Rendered images with source text:
%%

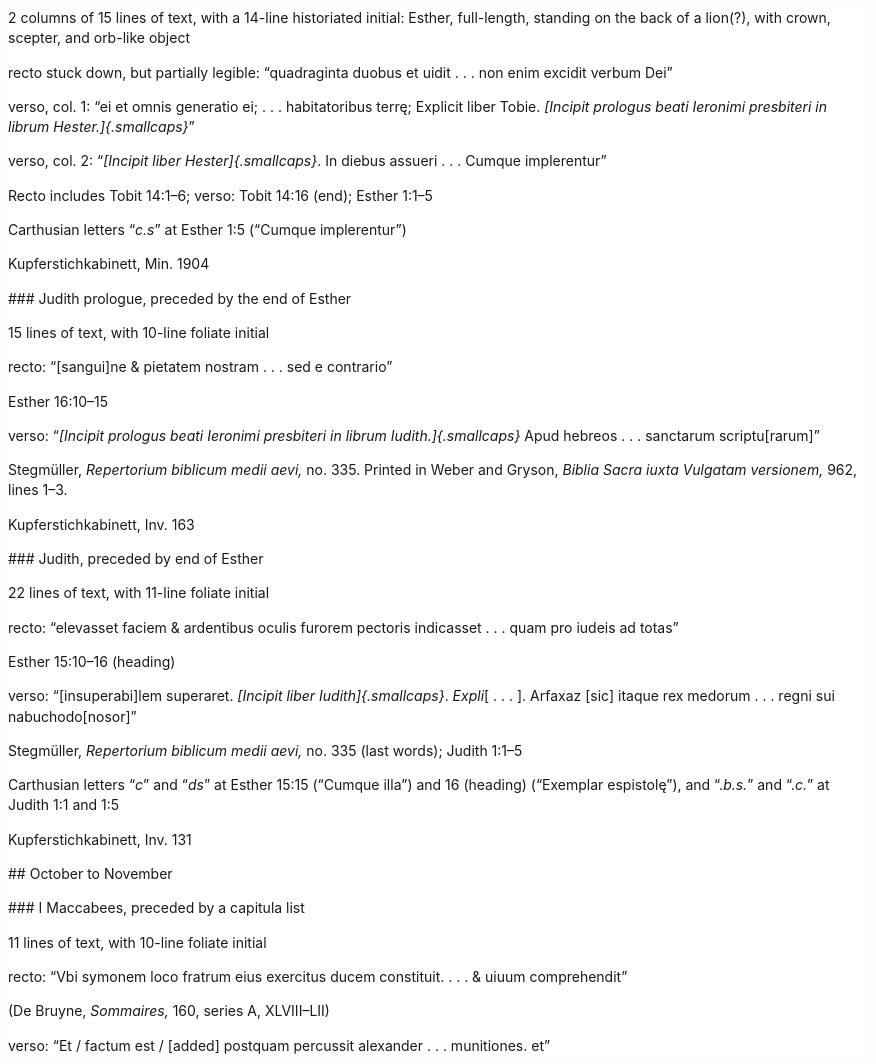 2 columns of 15 lines of text, with a 14-line historiated initial: Esther, full-length, standing on the back of a lion(?), with crown, scepter, and orb-like object

recto stuck down, but partially legible: “quadraginta duobus et uidit . . . non enim excidit verbum Dei”

verso, col. 1: “ei et omnis generatio ei; . . . habitatoribus terrę; Explicit liber Tobie. *[Incipit prologus beati Ieronimi presbiteri in librum Hester.]{.smallcaps}*”

verso, col. 2: “*[Incipit liber Hester]{.smallcaps}*. In diebus assueri . . . Cumque implerentur”

Recto includes Tobit 14:1–6; verso: Tobit 14:16 (end); Esther 1:1–5

Carthusian letters “*c.s*” at Esther 1:5 (“Cumque implerentur”)

Kupferstichkabinett, Min. 1904

\### Judith prologue, preceded by the end of Esther

15 lines of text, with 10-line foliate initial

recto: “\[sangui\]ne & pietatem nostram . . . sed e contrario”

Esther 16:10–15

verso: “*[Incipit prologus beati Ieronimi presbiteri in librum Iudith.]{.smallcaps}* Apud hebreos . . . sanctarum scriptu\[rarum\]”

Stegmüller, *Repertorium biblicum medii aevi,* no. 335. Printed in Weber and Gryson, *Biblia Sacra iuxta Vulgatam versionem,* 962, lines 1–3.

Kupferstichkabinett, Inv. 163

\### Judith, preceded by end of Esther

22 lines of text, with 11-line foliate initial

recto: “elevasset faciem & ardentibus oculis furorem pectoris indicasset . . . quam pro iudeis ad totas”

Esther 15:10–16 (heading)

verso: “\[insuperabi\]lem superaret. *[Incipit liber Iudith]{.smallcaps}*. *Expli*\[ . . . \]. Arfaxaz \[sic\] itaque rex medorum . . . regni sui nabuchodo\[nosor\]”

Stegmüller, *Repertorium biblicum medii aevi,* no. 335 (last words); Judith 1:1–5

Carthusian letters “*c*” and “*ds*” at Esther 15:15 (“Cumque illa”) and 16 (heading) (“Exemplar espistolę”), and “.*b.s.*” and “.*c.*” at Judith 1:1 and 1:5

Kupferstichkabinett, Inv. 131

\## October to November

\### I Maccabees, preceded by a capitula list

11 lines of text, with 10-line foliate initial

recto: “Vbi symonem loco fratrum eius exercitus ducem constituit. . . . & uiuum comprehendit”

(De Bruyne, *Sommaires,* 160, series A, XLVIII–LII)

verso: “Et / factum est / \[added\] postquam percussit alexander . . . munitiones. et”


[^1]: Notes
[^2]: . *Western Manuscripts and Miniatures* (1986), auction cat., Sotheby’s, London, 2 December 1986, lot 4 (ill.). According to the list of buyers and prices published by Sotheby’s after the sale, lot 4 was bought by “Fielding.” The Getty acquired it in 1989 from London dealer Richard Day, so “Fielding” may have been Day’s colleague Jocelyn Fielding.
[^3]: . *Western Manuscripts and Miniatures* (1986)*,* lot 4 (ill.). “It seems more likely, however, that the book was made further north, perhaps in the north east of France towards the Rhineland, or in the south of Flanders somewhere such as Anchin.”
[^4]: . The 1989 acquisition was published in *The J. Paul Getty Museum Journal* 18 (1990): 172, where it is attributed to “probably northeastern France, circa 1131–1165”; at the time of writing (January 2023), the online record repeats this attribution. In Thomas Kren, *French Illuminated Manuscripts in the J. Paul Getty Museum* (Los Angeles: J. Paul Getty Museum, 2007), 5, the attribution is “French, ca. 1131–65,” but no explanation is given for these precise dates. The dates may derive from the date given to a copy of the Twelve Minor Prophets with *Glossa ordinaria,* MS M.962 in the collection of the Morgan Library and Museum in New York, said to be from the Benedictine abbey of Saint Saviour at Anchin in Pecquencourt, whose Abbot Gossuin was in post from ca. 1131–65. The decoration of the Morgan manuscript has little in common with the present cuttings and in fact rather presents counterevidence to Sotheby’s suggestion (see the previous note) that the cuttings may come from Anchin Abbey.
[^5]: . Paul Wescher, Beschreibendes Verzeichnis der Miniaturen—Handschriften und Einzelblätter—des Kupferstichkabinetts der Staatlichen Museen Berlin (Leipzig: Weber, 1931), 16–17, Min. 1904–1908, 4678–4684: “Französische Schule (Südostfrankreich), 1. halfte 12. Jahr.”
[^6]: . *Auktion 60: Bücher, Manuskripte, Graphik, Volkskunst vom Mittelalter bis zum Beginn der Moderne,* auction cat., Venator & Hanstein, Cologne, 25–27 September 1989, lot 1096.
[^7]: . The thirty-eight cuttings had no identifying numbers, so when he found them in 2004, Schindler assigned them the provisional numbers 128–168 within his inventory of newly discovered manuscripts; these numbers are written in pencil on the mounts and are the only way of referring to them until such time as official museum accession numbers are assigned with the exception of four cuttings (see this essay, note 8).
[^8]: . Beate Braun-Niehr, “Initialen I, H, F und V,” in *Schrift als Bild*, ed. Michael Roth (Berlin: Kupferstichkabinett, 2010), 25, reproducing two in color; attributed to “Maasgebiet, 2. Viertel 12. Jh.” and “Provenienz: alter Bestand.” These four cuttings (only) have been assigned the accession numbers Min. 30490–30493 for the Kupferstichkabinett; they were formerly nos. 129, 147, 151, and 164 in Schindler’s inventory.
[^9]: . Beatrice Alai, *Le miniature italiane del Kupferstichkabinett di Berlino* (Florence: Edizioni Polistampa, 2019), 31, fig. 20, 32; and Peter Kidd, “A Collector’s Mark Re-Interpreted,” *Medieval Manuscripts Provenance* (blog), 11 April 2020, https://mssprovenance.blogspot.com/, archived at https://archive.ph/e4nBJ and Archive.org.
[^10]: . The evidence of the ruling is in fact considerably more complex than our subsequent discussion in the main text, which we have simplified for ease of comprehension. The cuttings come from a multivolume Bible that was not ruled consistently throughout. For example, in some sections the page was ruled not only for the bases of the minims but also for the tops of the minims, such that each line of text has two lines of ruling.
[^11]: . Berlin, Kupferstichkabinett Mins. 1904, 1906, 4648, 4682, 1908, and Getty Ms. 38, respectively. Dominique Mielle de Becdelièvre, *Prêcher en silence: Enquête codicologique sur les manuscrits du XIIe siècle provenant de la Grande Chartreuse* (Saint-Étienne: Publications de l’Université Jean-Monnet, 2004), 47, recognized such triple rulings as typical of the books from the Grande Chartreuse and more specifically of the volumes made from the second third of the twelfth century onward.
[^12]: . Robert Weber and Roger Gryson, eds., *Biblia Sacra iuxta Vulgatam versionem,* 5th ed. (Stuttgart: Deutsche Bibelgesellschaft, 2007), 988.
[^13]: . For a general account, see Christopher de Hamel, “Giant Bibles of the Early Middle Ages,” chap. 3 in *The Book: A History of the Bible* (London: Phaidon, 2001); see also Diane J. Reilly, “The Bible as Bellwether: Manuscript Bibles in the Context of Spiritual, Liturgical and Educational Reform, 1000–1200,” in *Form and Function in the Late Medieval Bible*, ed. Eyal Poleg and Laura Light (Leiden: Brill, 2013), 13–22.
[^14]: . Walter Cahn, *Romanesque Bible Illumination* (Ithaca, NY: Cornell University Press, 1982), 266–83, nos. 50–116. We can compare this with the reported dimensions of the volumes of the Romanesque lectern Bibles produced in the Grande Chartreuse: the Notre Dame de Casalibus Bible (Ms. 16 = 57.2 × 36.5 cm; Ms. 17 = 52 × 35 cm; Ms. 18 = 55.5 × 36 cm) and the Great Bible (Ms. 12 = 57.5 × 37.5 cm; Ms. 15 = 55.3 × 37.1 cm; Ms. 13 = 54.7 × 37 cm; Ms. 14 = 54.5 × 35.3 cm).
[^15]: . These are Kupferstichkabinett Min. 1907, 1906, 1905, 1908, 30493, 1904, 4683, 4684, 4682, respectively. Those in the private collection and at the Getty Museum are the prophets Hosea and Micah, respectively.
[^16]: . Kupferstichkabinett, Inv. 127, 128, Min. 30491; Inv. 130–150, Min. 30490, 31812; Inv. 153, 159, 160, 161, 162, 163, Min. 30492; Inv. 165, 166, 168, Min. 1905, 1908.
[^17]: . Schindler inventory nos. 156 and 157 have no decorated initials; nos. 154, 155, 158, and 167 have small ones.
[^18]: . Legendary from Citeaux: Dijon, Bibliothèque Municipale, Mss. 641, 642; and Bible of Talloires: Berlin, Staatsbibliothek, Ms. Phillipps 1644. Wescher, *Beschreibendes Verzeichnis*, 16l; Wescher cites reproductions in Charles Oursel, *La miniature du XIIe siècle à l’abbaye de Cîteaux d’après les manuscrits de la Bibliothèque de Dijon* (Dijon: Venot, 1926), pls. 32–37; and Joachim Kirchner, *Beschreibendes Verzeichnis der Miniaturen und des Initialschmuckes in den Phillipps-Handschriften* (Leipzig: Weber, 1926), 47, fig. 51.
[^19]: . Mielle de Becdelièvre, *Prêcher en silence*, especially 13–16, with a list of related literature at 281–84; Walter Cahn, *Romanesque Manuscripts: The Twelfth Century*, 2 vols. (London: Harvey Miller, 1996), 1:19. On the first Customs written by the prior Guigo I, see Guigues Ier le Chartreux, *Coutumes de Chartreuse* (Paris: Sources Chrétiennes, Éditions du Cerf, 1984), 313. On the founder of the Order Saint Bruno, see Josef Hemmerle, “Brun(o), heilig, Stifter des Kartäuserordens,” in *Neue Deutsche Biographie* (Berlin: Duncker & Humblot, 1955), 2:673–74; and P. De Leo, ed., *San Bruno di Colonia: Un eremita tra Oriente e Occidente, Celebrazioni nazionali per il nono centenario della morte di San Bruno di Colonia; Secondo convegno internazionale* (Soveria Mannelli: Rubbettino, 2004).
[^20]: . Guibert de Nogent-sous-Coucy, *De vita sua sive Monodiario libri tres,* book 1, part 11, **\[in?\]** *Patrologiae cursus completus: Series Latina,* ed. Jacques-Paul Migne, vol. 156 (Paris: J.-P. Migne, 1853), column 854 (hereafter *Patrologiae Latina*); and Marina Righetti, “Certosini,” in *Enciclopedia dell’arte medievale* (Rome: Istituto della Enciclopedia Italiana, 1992), 4:625–26.
[^21]: . Bernard Bligny, Recueil des plus anciens actes de la Grande-Chartreuse: 1086–1196 (Grenoble: Imprimerie Allier, 1958), 100–102.
[^22]: . Liget Bible, Paris, Bibliothèque Nationale de France, Mss. Latin 11506–11510.The affinities with the Liget Bible were first suggested by François Avril (personal communication with Beatrice Alai, 5 May 2014) and confirmed by Patricia Stirnemann (personal communications with Beatrice Alai, 12 February and 15 April 2020); on the Bible, see Dominique Mielle de Becdelièvre, “D’une bible a l’autre . . . La réalisation des deux premières bibles de la Grande Chartreuse au XIIe siècle,” *Revue Mabillon* 74, no. 13 (2002): 175–76; and Mielle de Becdelièvre, *Prêcher en silence*, 429–32, cat. no. 126.
[^23]: . Liget Bible, Ms. Latin 11508, fol. 35r. For an analysis of the Romanesque decorative pattern, with special focus on leaves and shapes, see Carl Nordenfalk, “Die romanische Buchmalerei,” in *Die romanische Malerei vom elften bis zum dreizehnten Jahrhundert,* ed. André Grabar and Carl Nordenfalk (Geneva: Skira, 1958), 173–82.
[^24]: . Liget Bible, Ms. Latin 11510, fol. 16v.
[^25]: . Wilhelm Koehler, “Byzantine Art in the West,” *Dumbarton Oaks Papers* 1 (1941): 70.
[^26]: . Bible of Notre-Dame de Casalibus, Grenoble, Bibliothèque Municipale, Mss. 1, 8, 3. Dominique Mielle de Becdelièvre, “Autour de la Bible de Notre-Dame de Casalibus: Les premiers manuscrits cartusiens,” in *Saint Bruno en Chartreuse: Journée d’etudes organisée à l’hôtellerie de la Grande Chartreuse le 3 octobre 2002*, ed. Alain Girard, Daniel Le Blévec, and Pierrette Paravy (Salzburg: Institut für Anglistik und Amerikanistik, 2004), 31–38; Mielle de Becdelièvre, *Prêcher* *en silence,* 204, 312–15, cat. no. 1; Mielle de Becdelièvre, “D’une bible,” 162–70; and Reilly, “The Bible as Bellwether,” 9–22.
[^27]: . Great Bible of the Grande Chartreuse: Grenoble, Bibliothèque Municipale, Mss. 2, 4–6; Homiliary: Grenoble, Bibliothèque Municipale, Ms. 103 (38). Dominique Mielle de Becdelièvre, “Les bibles cartusiennes,” in *L'exégèse monastique au Moyen Âge, actes du colloque international (Strasbourg, Palais universitaire, Faculté de théologie protestante, 10–12 septembre 2007)*, ed. Gilbert Dahan and Annie Noblesse-Rocher (Paris: Brepols, 2014), 60.
[^28]: . Liget Bible, Paris, Bibliothèque Nationale de France, Ms. Latin 11509, Ms. 11510, fols. 130r–203v. Mielle de Becdelièvre, *Prêcher en silence,* 400–404, cat. no. 104; and Mielle de Becdelièvre, “D’une bible,” 170–87.
[^29]: . *Decretum Gratiani,* Grenoble, Bibliothèque Municipale, Ms. 475. Mielle de Becdelièvre, “D’une bible,” 176; and Becdelièvre, *Prêcher* *en silence*, 406–7, cat. no. 106.
[^30]: . *De civitate dei,* Dijon, Bibliothèque Municipale, Ms. 159. Mielle de Becdelièvre, *Prêcher en silence,* 207; Yolanta Załuska, *Manuscrits enluminés de Dijon* (Paris: Editions du Centre National de la Recherche Scientifique, 1991), 125–26, cat. no. 98, pl. 34.
[^31]: . *Opus imperfectum in Matthaeum*, Troyes, Bibliothèque Municipale, Ms. 38, fol. 1r. Mielle de Becdelièvre, *Prêcher* *en silence,* 207.
[^32]: . Bible of Stephen Harding, Dijon, Bibliothèque Municipale, Ms. 15, fol. 94r. Alessia Trivellone, *Images et exégèse monastique dans la Bible d’Étienne Harding* (Paris: Institut d’Études Augustiniennes, 2014); Cahn, *Romanesque Manuscripts,* 2:70–72, cat. no. 58; Załuska, *Manuscrits enluminés,* 51–56, cat. no. 23; and Yolanta Załuska, *L’enluminure et le scriptorium de Cîteaux au XIIe siècle* (Brecht: Cîteaux, 1989), 63–111.
[^33]: . Załuska, *Manuscrits enluminés,* 83–84, cat. no. 40, pl. 27 (Ms. 32); 79–80, cat. no. 36, pl. 25 (Ms. 131); 125–26, cat. no. 98, pl. 34 (Ms. 159); 78–79, cat. no. 35, pl. H (Ms. 180); 75–78, cat. no. 34, pl. F, I, 22, 25 (Ms. 641). For Ms. 641, see also Cahn, *Romanesque Manuscripts,* 2:76–78, cat. no. 61.
[^34]: . Kathleen Doyle, “Early Cistercian Manuscripts from Clairvaux,” in *Illuminating the Middle Ages: Tributes to Prof. John Lowden from His Students, Friends and Colleagues*, ed. Laura Cleaver, Alixe Bovey, and Lucy Donkin (Leiden: Brill, 2020), 109–22.
[^35]: . Cahn, *Romanesque Manuscripts,* 1:19; Mielle de Becdelièvre, *Prêcher en silence*, 67–68; Mielle de Becdelièvre, “D’une bible,” 166–67n28. For the correspondence, see Migne, *Patrologiae Latina,* 189, 314–15 **\[vol. \# and columns?\]**; Giles Constable, ed., *The Letters of Peter the Venerable* (Cambridge, MA: Harvard University Press, 1967), letter 24, 1:44–47, 2:111–12. Mielle de Becdelièvre, “D’une bible,” 166–67n28, notes a document of 1156 that sheds light on the helpful role played by the Cluniacs in supporting the Chartreuse: “De plus, les frères de cette congrégation, tant les anciens que les contemporains, depuis le temps de la naissance de la maison de Chartreuse, nous ont toujours chéris et vénérés beaucoup dans le Christ Jésus, et ils ont soutenu notre pauvreté par de nombreux bienfaits.” On this source, see Bligny, *Recueil,* 64–69. See also C. Tosco, “Dai Cistercensi ai Certosini,” in *Certosini e cistercensi in Italia: Secoli XII–XV; Atti del Convegno, Cuneo, Chiusa Pesio, Rocca de’ Baldi, 23–26 settembre 1999*, ed. Rinaldo Comba and Grado G. Merlo (Cuneo: Società per gli Studi Storici, Archeologici ed Artistici della Provincia di Cuneo, 2000), 115–40.
[^36]: . Mielle de Becdelièvre, *Prêcher* *en silence*, 58.
[^37]: . Mielle de Becdelièvre, *Prêcher en silence*, 69. For Ms. 616, see *Patrologia Latina,* \[**vol. \# and column?\]** 153, 631; Charles Samaran and Robert Marichal, *Catalogue des manuscrits en écriture latine portant des indications de dates, de lieu ou de copiste* (Paris: Éditions du Centre National de la Recherche Scientifique, 1968), 6:517.
[^38]: . Great Bible of the Grande Chartreuse, Grenoble, Bibliothèque Municipale, Ms. 2, fol. 5v.
[^39]: . Mielle de Becdelièvre, “Les bibles cartusiennes,” 67–73.
[^40]: . For a description, see Nordenfalk, “Die romanische,” 181.
[^41]: . Grenoble, Bibliothèque Municipale, Ms. 5, fol. 4
[^42]: . Reilly, “The Bible as Bellwether,” 22–29.
[^43]: . A summary of the history of the Grande Chartreuse books is offered by Mielle de Becdelièvre, *Prêcher en silence,* 65–86, with related literature.
[^44]: . P. Alessandra Maccioni Ruju and Marco Mostert, The Life and Times of Guglielmo Libri (1802–1869), Scientist, Patriot, Scholar, Journalist and Thief: A Nineteenth-Century Story (Hilversum: Verloren, 1995), 205, 229, 388n145.
[^45]: . On these monasteries and their libraries, see Mielle de Becdelièvre, *Prêcher* *en silence*, 87–92, 204–08.
[^46]: . Among the later witnesses to this stylistic dissemination is an early thirteenth-century Bible at Chambéry that shows in the first volume (Chambéry, Bibliothèque Municipale, Ms. 34, fol. 170v) the style associated with the manuscripts made for the Grande Chartreuse. Its Carthusian origin was noted by Mielle de Becdelièvre, “D’une bible,” 176n55, and Mielle de Becdelièvre, *Prêcher en silence*, 225–26; see also Caroline Heid-Guillaume and Anne Ritz, *Manuscrits médiévaux de Chambéry: Textes et enluminures* (Paris: CNRS and Brepols, 1998), 118–24.
[^47]: . M. B. Parkes, Pause and Effect: An Introduction to the History of Punctuation in the West (Berkeley: University of California, 1992), 76–78.
[^48]: . Reilly, “The Bible as Bellwether,” 19.
[^49]: . Mielle de Becdelièvre, *Prêcher en silence,* 191. See also Nigel Palmer, “Simul Cantemus, simul pausemus: Zur mittelalterlichen Zisterzienserpunktion,” in *Lesevorgänge: Prozesse des Erkennens in mittelalterlichen Texten, Bildern und Handschriften*, ed. Martina Bakes and Eckart Conrad Lutz (Zürich: Chronos, 2010), 483–570.
[^50]: . Mielle de Becdelièvre, *Prêcher en silence,* 50–55.
[^51]: . Guigues Ier le Chartreux, *Coutumes,* c. 29.3.
[^52]: . Cahn, *Romanesque Bible Illumination*, 19; Mielle de Becdelièvre, *Prêcher en silence,* 13–15, 21; Pierre Vaillant and the monks of the Grande Chartreuse, *Les manuscrits de la Grande Chartreuse et leurs enluminures* (Grenoble: Roissard, 1984), 36; *Patrologia Latina,* **\[*Patrologiae cursus completus,* vol. \# and column?\]153, 694**; and Paul Lehman, “Bücherliebe und Bücherpflege bei den Karthäusern,” in *Scritti di storia e paleografia: Miscellanea Francesco Ehrle, pubblicati sotto gli auspici di S. S. Pio XI in occasione dell’ottantesimo natalizio dell'E. Mons. Cardinale Francesco Ehrle* (Rome: Biblioteca Apostolica Vaticana, 1924), 5:364–89.
[^53]: . “Pennas, cretam, pumices duas, cornua duo, scalpellum unum, ad radenda pergamena novaculas sive rasoria duo, punctorium unum, subulam unum, plumbum, regulam, postem ad regulandum, tabulas, grafium.” Mielle de Becdelièvre, *Prêcher en silence,* 17, 23, 26; and Guigues Ier le Chartreux, *Coutumes,* c. 7.9.
[^54]: . No cutting with any part of the book of Judges has yet been identified, but there is no reason to doubt that it appeared in its normal position.
[^55]: . The sequence of Carthusian readings is discussed in detail by Joseph Bernaer, “Zur Lesung der Bibel im Nachtoffizium der Kartäuser: Unter besonderer Berücksichtigung der Kartausen in Niederösterreich,” *Hyppolytus Neue Folge, St. Pöltner Hefte zur Diözesankunde* 35 (2019): 45–86, with similar tables at 49, 57, 59. Another similar table (“Ordre des lectures de la Bible d’après les *Coutumes de Chartreuse*”) can be found in Mielle de Becdelièvre, “D’une bible,” 170.
[^56]: . The only difference here is that Lamentations follows Jeremiah, rather than vice versa. Mielle de Becdelièvre, “Les bibles cartusiennes,” 74 (“Annexe A”), tabulates the order of books in seven twelfth-, thirteenth-, and fourteenth-century Bibles.
[^57]: . Bernaer, “Zur Lesung der Bibel,” 64, discusses all these types of markings; cf. Mielle de Becdelièvre, *Prêcher en silence,* 115, 190.
[^58]: . Mary A. Rouse and Richard H. Rouse, *Authentic Witnesses: Approaches to Medieval Texts and Manuscripts* (Notre Dame: University of Notre Dame Press, 1991), 225, 228–29, and elsewhere.
[^59]: . Frits Lugt, *Les marques de collections de dessins & d’estampes . . . avec des notices historiques sur les collectionneurs, les collections, les ventes, les marchands et éditeurs, etc*. (Amsterdam: Vereenigde Drukkerijen, 1921), 291. For a revised version, see www.marquesdecollections.fr/.
[^60]: . This is the case of Min. 31397–31398; see Alai, *Le miniature,* 121, cat. no. 6.
[^61]: . Wescher, *Beschreibendes Verzeichnis der Miniaturen*, 213, 93, and 213, respectively
[^62]: . Burton B. Fredericksen, *The Burdens of the Wealth: Paul Getty and His Museum* (Bloomington: Archway Publishing, 2015), 24–36. The Wescher provenance of the Getty cutting was first proposed in Kidd, “A Collector’s Mark Re-Interpreted.”
[^63]: . Additions: Inv. 132r, 133v, Min. 4678; erasures: Inv. 130r, 134v, 141r, 146v, Min. 1906v, 4683r; later notes: capitulum, Inv. 132v, 145v, 149r, 157v, Min. 4679r, 4683r, 4684r; reading marks: Inv. 132r.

%%

AIM OF THE EXERCISE → Would you copy out exactly the lines above that start at the one containing "October to November" and end at the one containing "(De Bruyne, *Sommaires,*", inclusive?

REPLY →
\## October to November

\### I Maccabees, preceded by a capitula list

11 lines of text, with 10-line foliate initial

recto: “Vbi symonem loco fratrum eius exercitus ducem constituit. . . . & uiuum comprehendit”

(De Bruyne, *Sommaires,* 160, series A, XLVIII–LII)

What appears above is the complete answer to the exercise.